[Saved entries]
-*-*-

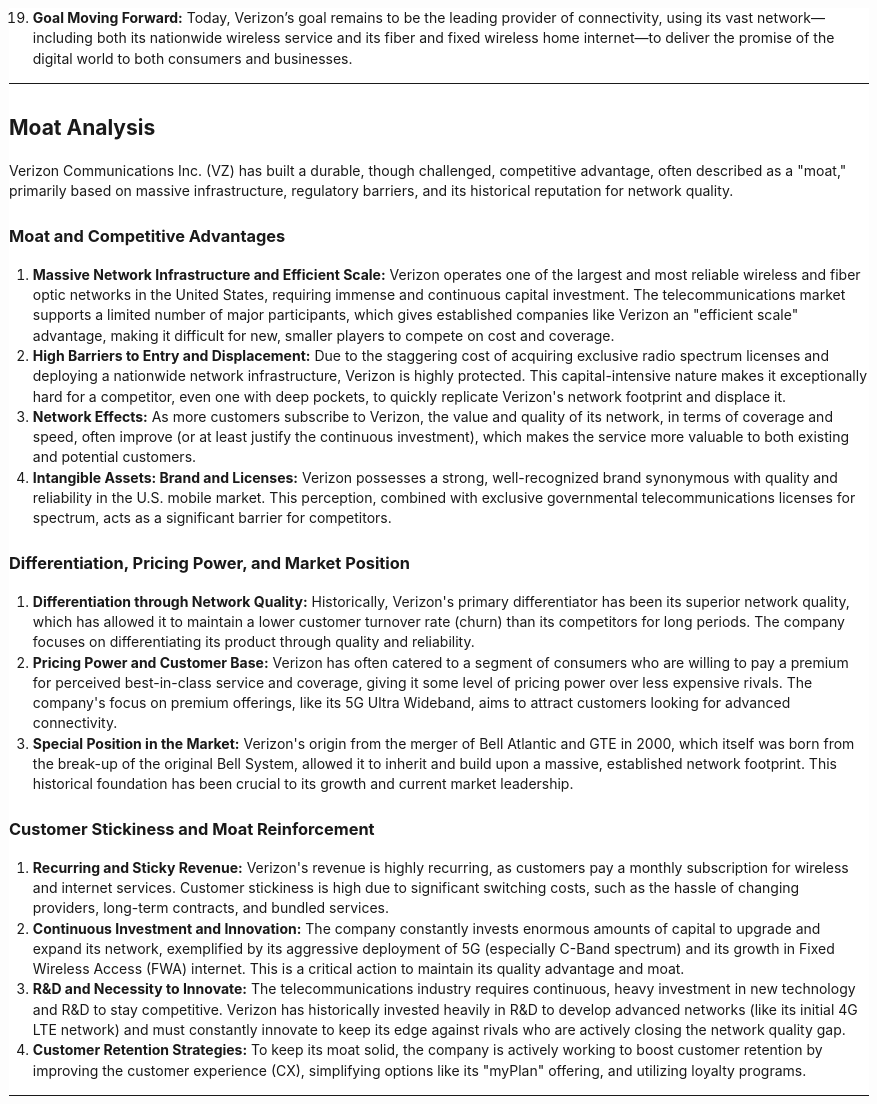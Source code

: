 19. **Goal Moving Forward:** Today, Verizon’s goal remains to be the leading provider of connectivity, using its vast network—including both its nationwide wireless service and its fiber and fixed wireless home internet—to deliver the promise of the digital world to both consumers and businesses.

---

## Moat Analysis

Verizon Communications Inc. (VZ) has built a durable, though challenged, competitive advantage, often described as a "moat," primarily based on massive infrastructure, regulatory barriers, and its historical reputation for network quality.

### Moat and Competitive Advantages

1.  **Massive Network Infrastructure and Efficient Scale:** Verizon operates one of the largest and most reliable wireless and fiber optic networks in the United States, requiring immense and continuous capital investment. The telecommunications market supports a limited number of major participants, which gives established companies like Verizon an "efficient scale" advantage, making it difficult for new, smaller players to compete on cost and coverage.
2.  **High Barriers to Entry and Displacement:** Due to the staggering cost of acquiring exclusive radio spectrum licenses and deploying a nationwide network infrastructure, Verizon is highly protected. This capital-intensive nature makes it exceptionally hard for a competitor, even one with deep pockets, to quickly replicate Verizon's network footprint and displace it.
3.  **Network Effects:** As more customers subscribe to Verizon, the value and quality of its network, in terms of coverage and speed, often improve (or at least justify the continuous investment), which makes the service more valuable to both existing and potential customers.
4.  **Intangible Assets: Brand and Licenses:** Verizon possesses a strong, well-recognized brand synonymous with quality and reliability in the U.S. mobile market. This perception, combined with exclusive governmental telecommunications licenses for spectrum, acts as a significant barrier for competitors.

### Differentiation, Pricing Power, and Market Position

1.  **Differentiation through Network Quality:** Historically, Verizon's primary differentiator has been its superior network quality, which has allowed it to maintain a lower customer turnover rate (churn) than its competitors for long periods. The company focuses on differentiating its product through quality and reliability.
2.  **Pricing Power and Customer Base:** Verizon has often catered to a segment of consumers who are willing to pay a premium for perceived best-in-class service and coverage, giving it some level of pricing power over less expensive rivals. The company's focus on premium offerings, like its 5G Ultra Wideband, aims to attract customers looking for advanced connectivity.
3.  **Special Position in the Market:** Verizon's origin from the merger of Bell Atlantic and GTE in 2000, which itself was born from the break-up of the original Bell System, allowed it to inherit and build upon a massive, established network footprint. This historical foundation has been crucial to its growth and current market leadership.

### Customer Stickiness and Moat Reinforcement

1.  **Recurring and Sticky Revenue:** Verizon's revenue is highly recurring, as customers pay a monthly subscription for wireless and internet services. Customer stickiness is high due to significant switching costs, such as the hassle of changing providers, long-term contracts, and bundled services.
2.  **Continuous Investment and Innovation:** The company constantly invests enormous amounts of capital to upgrade and expand its network, exemplified by its aggressive deployment of 5G (especially C-Band spectrum) and its growth in Fixed Wireless Access (FWA) internet. This is a critical action to maintain its quality advantage and moat.
3.  **R&D and Necessity to Innovate:** The telecommunications industry requires continuous, heavy investment in new technology and R&D to stay competitive. Verizon has historically invested heavily in R\&D to develop advanced networks (like its initial 4G LTE network) and must constantly innovate to keep its edge against rivals who are actively closing the network quality gap.
4.  **Customer Retention Strategies:** To keep its moat solid, the company is actively working to boost customer retention by improving the customer experience (CX), simplifying options like its "myPlan" offering, and utilizing loyalty programs.

---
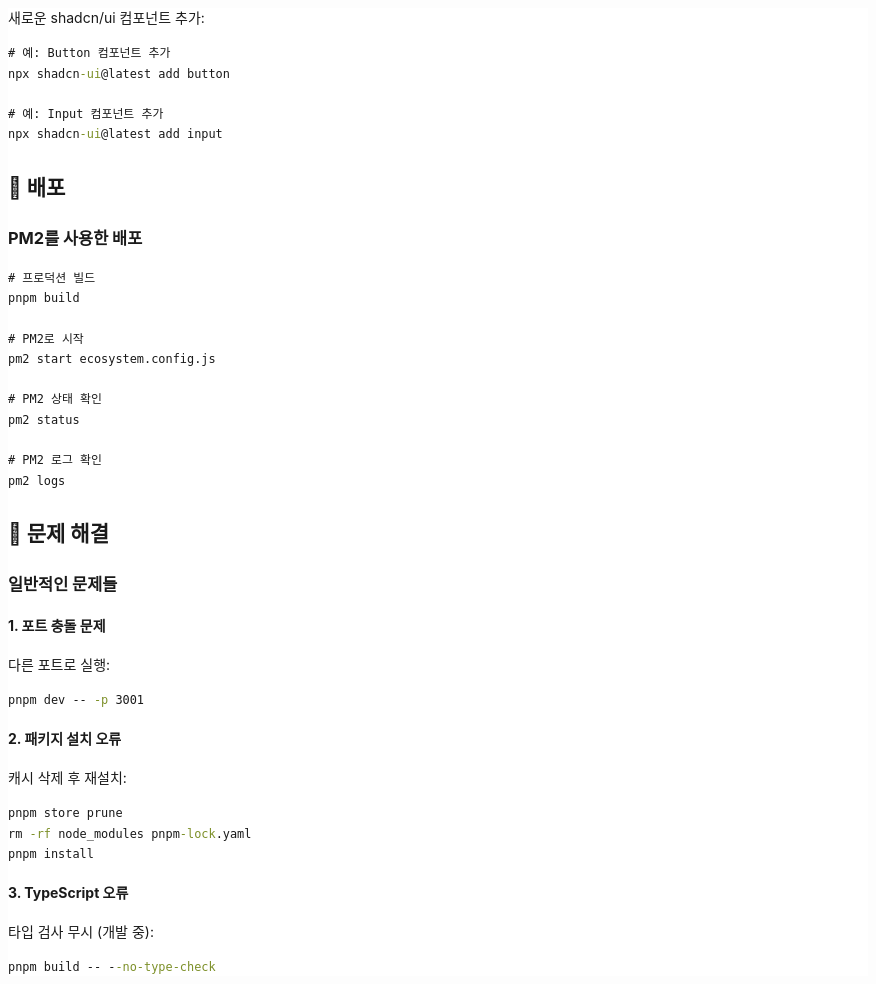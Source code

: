 새로운 shadcn/ui 컴포넌트 추가:

```cmd
# 예: Button 컴포넌트 추가
npx shadcn-ui@latest add button

# 예: Input 컴포넌트 추가
npx shadcn-ui@latest add input
```

## 🚀 배포

### PM2를 사용한 배포

```cmd
# 프로덕션 빌드
pnpm build

# PM2로 시작
pm2 start ecosystem.config.js

# PM2 상태 확인
pm2 status

# PM2 로그 확인
pm2 logs
```

## 🐛 문제 해결

### 일반적인 문제들

#### 1. 포트 충돌 문제

다른 포트로 실행:

```cmd
pnpm dev -- -p 3001
```

#### 2. 패키지 설치 오류

캐시 삭제 후 재설치:

```cmd
pnpm store prune
rm -rf node_modules pnpm-lock.yaml
pnpm install
```

#### 3. TypeScript 오류

타입 검사 무시 (개발 중):

```cmd
pnpm build -- --no-type-check
```
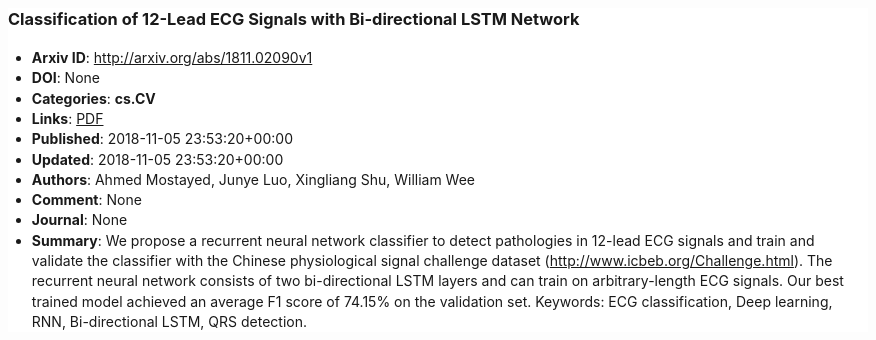 

### Classification of 12-Lead ECG Signals with Bi-directional LSTM Network
- **Arxiv ID**: http://arxiv.org/abs/1811.02090v1
- **DOI**: None
- **Categories**: **cs.CV**
- **Links**: [PDF](http://arxiv.org/pdf/1811.02090v1)
- **Published**: 2018-11-05 23:53:20+00:00
- **Updated**: 2018-11-05 23:53:20+00:00
- **Authors**: Ahmed Mostayed, Junye Luo, Xingliang Shu, William Wee
- **Comment**: None
- **Journal**: None
- **Summary**: We propose a recurrent neural network classifier to detect pathologies in 12-lead ECG signals and train and validate the classifier with the Chinese physiological signal challenge dataset (http://www.icbeb.org/Challenge.html). The recurrent neural network consists of two bi-directional LSTM layers and can train on arbitrary-length ECG signals. Our best trained model achieved an average F1 score of 74.15% on the validation set.   Keywords: ECG classification, Deep learning, RNN, Bi-directional LSTM, QRS detection.



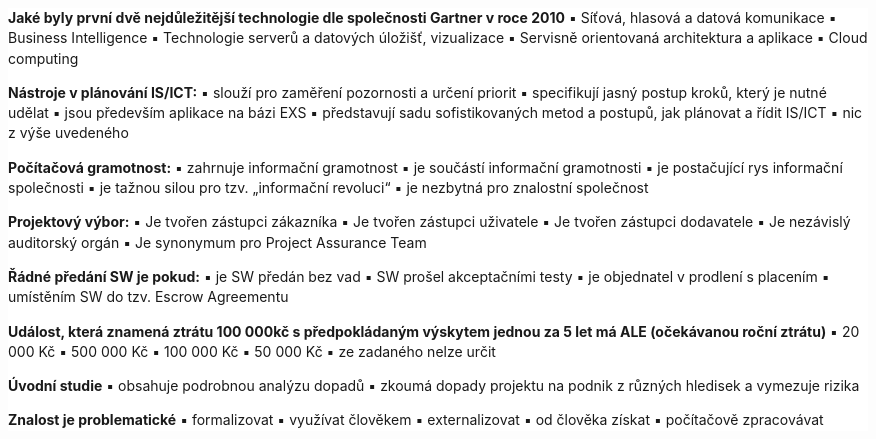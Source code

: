 
**Jaké byly první dvě nejdůležitější technologie dle společnosti Gartner v roce 2010**
▪ Síťová, hlasová a datová komunikace
▪ Business Intelligence
▪ Technologie serverů a datových úložišť, vizualizace
▪ Servisně orientovaná architektura a aplikace
▪ Cloud computing

**Nástroje v plánování IS/ICT:**
▪ slouží pro zaměření pozornosti a určení priorit
▪ specifikují jasný postup kroků, který je nutné udělat
▪ jsou především aplikace na bázi EXS
▪ představují sadu sofistikovaných metod a postupů, jak plánovat a řídit IS/ICT
▪ nic z výše uvedeného

**Počítačová gramotnost:**
▪ zahrnuje informační gramotnost
▪ je součástí informační gramotnosti
▪ je postačující rys informační společnosti
▪ je tažnou silou pro tzv. „informační revoluci“
▪ je nezbytná pro znalostní společnost

**Projektový výbor:**
▪ Je tvořen zástupci zákazníka
▪ Je tvořen zástupci uživatele
▪ Je tvořen zástupci dodavatele
▪ Je nezávislý auditorský orgán
▪ Je synonymum pro Project Assurance Team

**Řádné předání SW je pokud:**
▪ je SW předán bez vad
▪ SW prošel akceptačními testy
▪ je objednatel v prodlení s placením
▪ umístěním SW do tzv. Escrow Agreementu

**Událost, která znamená ztrátu 100 000kč s předpokládaným výskytem jednou za 5 let má ALE (očekávanou roční
ztrátu)**
▪ 20 000 Kč
▪ 500 000 Kč
▪ 100 000 Kč
▪ 50 000 Kč
▪ ze zadaného nelze určit

**Úvodní studie**
▪ obsahuje podrobnou analýzu dopadů
▪ zkoumá dopady projektu na podnik z různých hledisek a vymezuje rizika

**Znalost je problematické**
▪ formalizovat
▪ využívat člověkem
▪ externalizovat
▪ od člověka získat
▪ počítačově zpracovávat
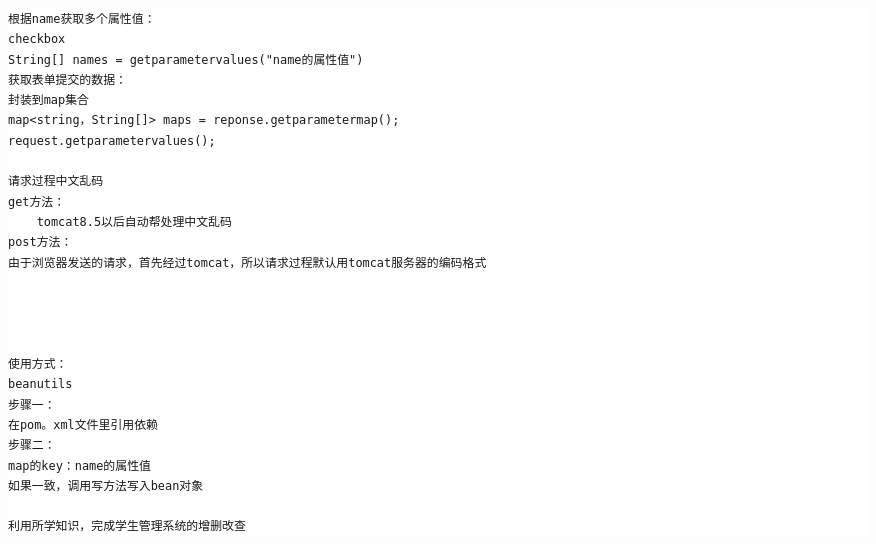 
    根据name获取多个属性值：
    checkbox
    String[] names = getparametervalues("name的属性值")
    获取表单提交的数据：
    封装到map集合
    map<string，String[]> maps = reponse.getparametermap();
    request.getparametervalues();

    请求过程中文乱码
    get方法：
        tomcat8.5以后自动帮处理中文乱码
    post方法：
    由于浏览器发送的请求，首先经过tomcat，所以请求过程默认用tomcat服务器的编码格式




    使用方式：
    beanutils
    步骤一：
    在pom。xml文件里引用依赖
    步骤二：
    map的key：name的属性值
    如果一致，调用写方法写入bean对象

    利用所学知识，完成学生管理系统的增删改查

      


            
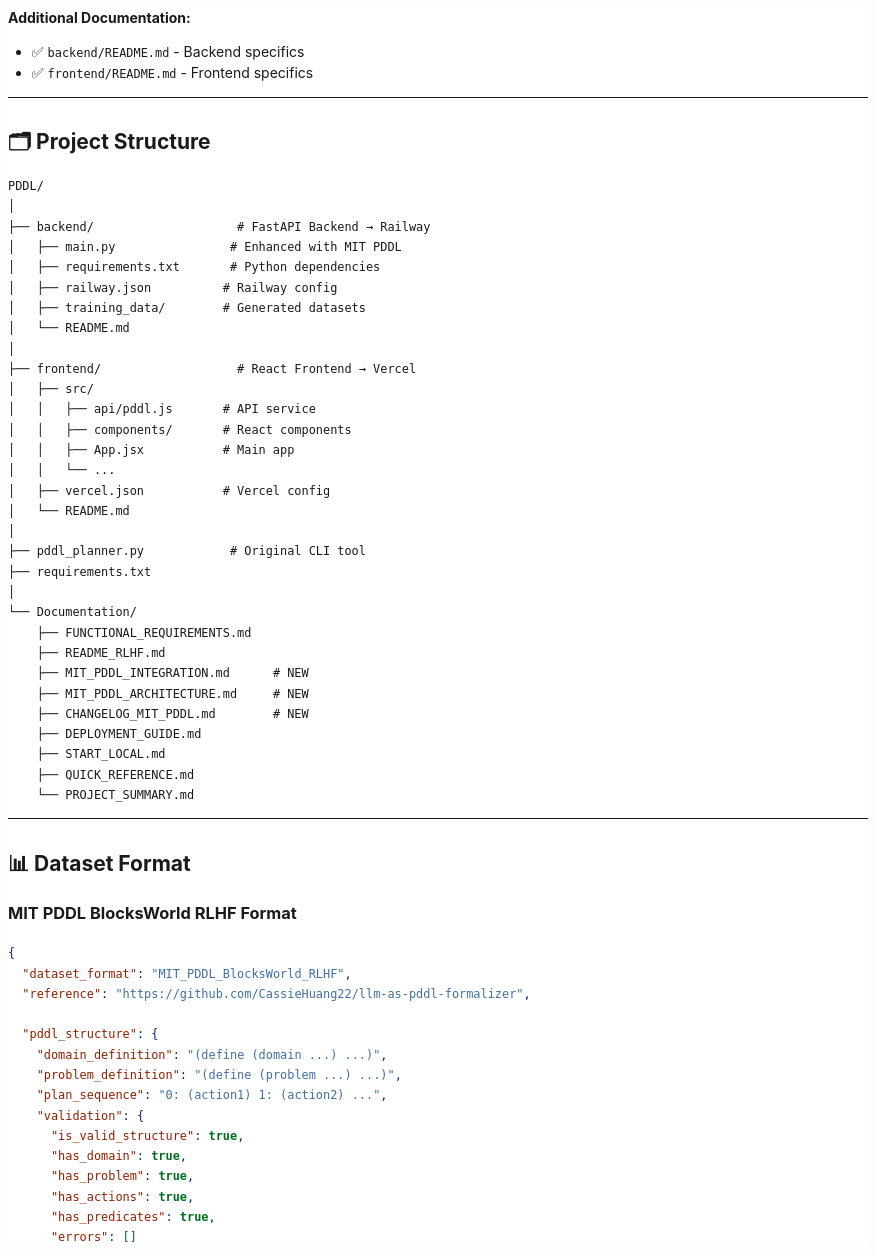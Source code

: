 **Additional Documentation:**
- ✅ `backend/README.md` - Backend specifics
- ✅ `frontend/README.md` - Frontend specifics

---

## 🗂️ Project Structure

```
PDDL/
│
├── backend/                    # FastAPI Backend → Railway
│   ├── main.py                # Enhanced with MIT PDDL
│   ├── requirements.txt       # Python dependencies
│   ├── railway.json          # Railway config
│   ├── training_data/        # Generated datasets
│   └── README.md
│
├── frontend/                   # React Frontend → Vercel
│   ├── src/
│   │   ├── api/pddl.js       # API service
│   │   ├── components/       # React components
│   │   ├── App.jsx           # Main app
│   │   └── ...
│   ├── vercel.json           # Vercel config
│   └── README.md
│
├── pddl_planner.py            # Original CLI tool
├── requirements.txt
│
└── Documentation/
    ├── FUNCTIONAL_REQUIREMENTS.md
    ├── README_RLHF.md
    ├── MIT_PDDL_INTEGRATION.md      # NEW
    ├── MIT_PDDL_ARCHITECTURE.md     # NEW
    ├── CHANGELOG_MIT_PDDL.md        # NEW
    ├── DEPLOYMENT_GUIDE.md
    ├── START_LOCAL.md
    ├── QUICK_REFERENCE.md
    └── PROJECT_SUMMARY.md
```

---

## 📊 Dataset Format

### MIT PDDL BlocksWorld RLHF Format

```json
{
  "dataset_format": "MIT_PDDL_BlocksWorld_RLHF",
  "reference": "https://github.com/CassieHuang22/llm-as-pddl-formalizer",
  
  "pddl_structure": {
    "domain_definition": "(define (domain ...) ...)",
    "problem_definition": "(define (problem ...) ...)",
    "plan_sequence": "0: (action1) 1: (action2) ...",
    "validation": {
      "is_valid_structure": true,
      "has_domain": true,
      "has_problem": true,
      "has_actions": true,
      "has_predicates": true,
      "errors": []
```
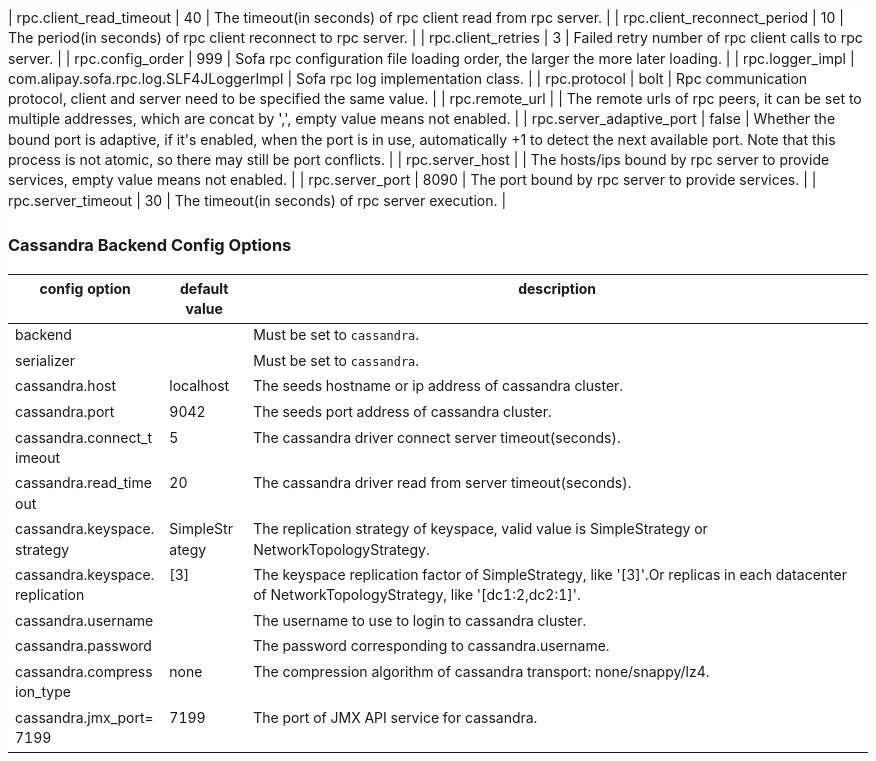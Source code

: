 | rpc.client_read_timeout     | 40                                      | The timeout(in seconds) of rpc client read from rpc server.                                                                                                                                                   |
| rpc.client_reconnect_period | 10                                      | The period(in seconds) of rpc client reconnect to rpc server.                                                                                                                                                 |
| rpc.client_retries          | 3                                       | Failed retry number of rpc client calls to rpc server.                                                                                                                                                        |
| rpc.config_order            | 999                                     | Sofa rpc configuration file loading order, the larger the more later loading.                                                                                                                                 |
| rpc.logger_impl             | com.alipay.sofa.rpc.log.SLF4JLoggerImpl | Sofa rpc log implementation class.                                                                                                                                                                            |
| rpc.protocol                | bolt                                    | Rpc communication protocol, client and server need to be specified the same value.                                                                                                                            |
| rpc.remote_url              |                                         | The remote urls of rpc peers, it can be set to multiple addresses, which are concat by ',', empty value means not enabled.                                                                                    |
| rpc.server_adaptive_port    | false                                   | Whether the bound port is adaptive, if it's enabled, when the port is in use, automatically +1 to detect the next available port. Note that this process is not atomic, so there may still be port conflicts. |
| rpc.server_host             |                                         | The hosts/ips bound by rpc server to provide services, empty value means not enabled.                                                                                                                         |
| rpc.server_port             | 8090                                    | The port bound by rpc server to provide services.                                                                                                                                                             |
| rpc.server_timeout          | 30                                      | The timeout(in seconds) of rpc server execution.                                                                                                                                                              |

### Cassandra Backend Config Options

| config option                  | default value  | description                                                                                                                                    |
|--------------------------------|----------------|------------------------------------------------------------------------------------------------------------------------------------------------|
| backend                        |                | Must be set to `cassandra`.                                                                                                                    |
| serializer                     |                | Must be set to `cassandra`.                                                                                                                    |
| cassandra.host                 | localhost      | The seeds hostname or ip address of cassandra cluster.                                                                                         |
| cassandra.port                 | 9042           | The seeds port address of cassandra cluster.                                                                                                   |
| cassandra.connect_timeout      | 5              | The cassandra driver connect server timeout(seconds).                                                                                          |
| cassandra.read_timeout         | 20             | The cassandra driver read from server timeout(seconds).                                                                                        |
| cassandra.keyspace.strategy    | SimpleStrategy | The replication strategy of keyspace, valid value is SimpleStrategy or NetworkTopologyStrategy.                                                |
| cassandra.keyspace.replication | [3]            | The keyspace replication factor of SimpleStrategy, like '[3]'.Or replicas in each datacenter of NetworkTopologyStrategy, like '[dc1:2,dc2:1]'. |
| cassandra.username             |                | The username to use to login to cassandra cluster.                                                                                             |
| cassandra.password             |                | The password corresponding to cassandra.username.                                                                                              |
| cassandra.compression_type     | none           | The compression algorithm of cassandra transport: none/snappy/lz4.                                                                             |
| cassandra.jmx_port=7199        | 7199           | The port of JMX API service for cassandra.                                                                                                     |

-*-*-

Exercise prompt: Return all lines from the data that include the string "Vercel".

Solution for this problem:
├── frontend/                   # React Frontend → Vercel
│   ├── vercel.json           # Vercel config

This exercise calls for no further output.